◆ ASSIGNMENT
Restate word for word the line containing "- **Temporary Keychain:**" and each line that follows it, through the last line below, and nothing else.

※ ※ ※

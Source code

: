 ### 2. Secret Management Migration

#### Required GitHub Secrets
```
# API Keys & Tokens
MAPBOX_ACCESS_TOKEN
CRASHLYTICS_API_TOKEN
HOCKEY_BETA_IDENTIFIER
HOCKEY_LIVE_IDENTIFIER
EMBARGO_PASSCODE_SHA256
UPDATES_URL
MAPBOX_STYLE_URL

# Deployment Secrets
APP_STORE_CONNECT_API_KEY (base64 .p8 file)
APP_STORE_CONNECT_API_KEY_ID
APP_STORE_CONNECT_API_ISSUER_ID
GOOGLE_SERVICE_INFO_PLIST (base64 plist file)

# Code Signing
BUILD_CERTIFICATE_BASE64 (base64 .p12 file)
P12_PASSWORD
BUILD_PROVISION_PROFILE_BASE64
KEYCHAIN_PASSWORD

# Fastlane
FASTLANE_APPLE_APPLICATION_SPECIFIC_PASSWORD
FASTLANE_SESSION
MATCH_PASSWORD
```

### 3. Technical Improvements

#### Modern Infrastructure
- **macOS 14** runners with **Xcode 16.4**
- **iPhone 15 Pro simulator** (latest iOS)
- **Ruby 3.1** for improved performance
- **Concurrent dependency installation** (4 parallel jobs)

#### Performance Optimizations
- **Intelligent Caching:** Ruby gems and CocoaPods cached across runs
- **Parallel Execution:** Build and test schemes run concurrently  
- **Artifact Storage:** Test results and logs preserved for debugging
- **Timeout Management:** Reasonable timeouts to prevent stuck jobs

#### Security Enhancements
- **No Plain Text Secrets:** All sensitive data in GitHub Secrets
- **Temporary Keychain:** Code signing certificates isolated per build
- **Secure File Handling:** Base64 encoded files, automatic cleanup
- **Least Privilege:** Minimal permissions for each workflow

※ ※ ※

◆ EXERCISE RESPONSE
- **Temporary Keychain:** Code signing certificates isolated per build
- **Secure File Handling:** Base64 encoded files, automatic cleanup
- **Least Privilege:** Minimal permissions for each workflow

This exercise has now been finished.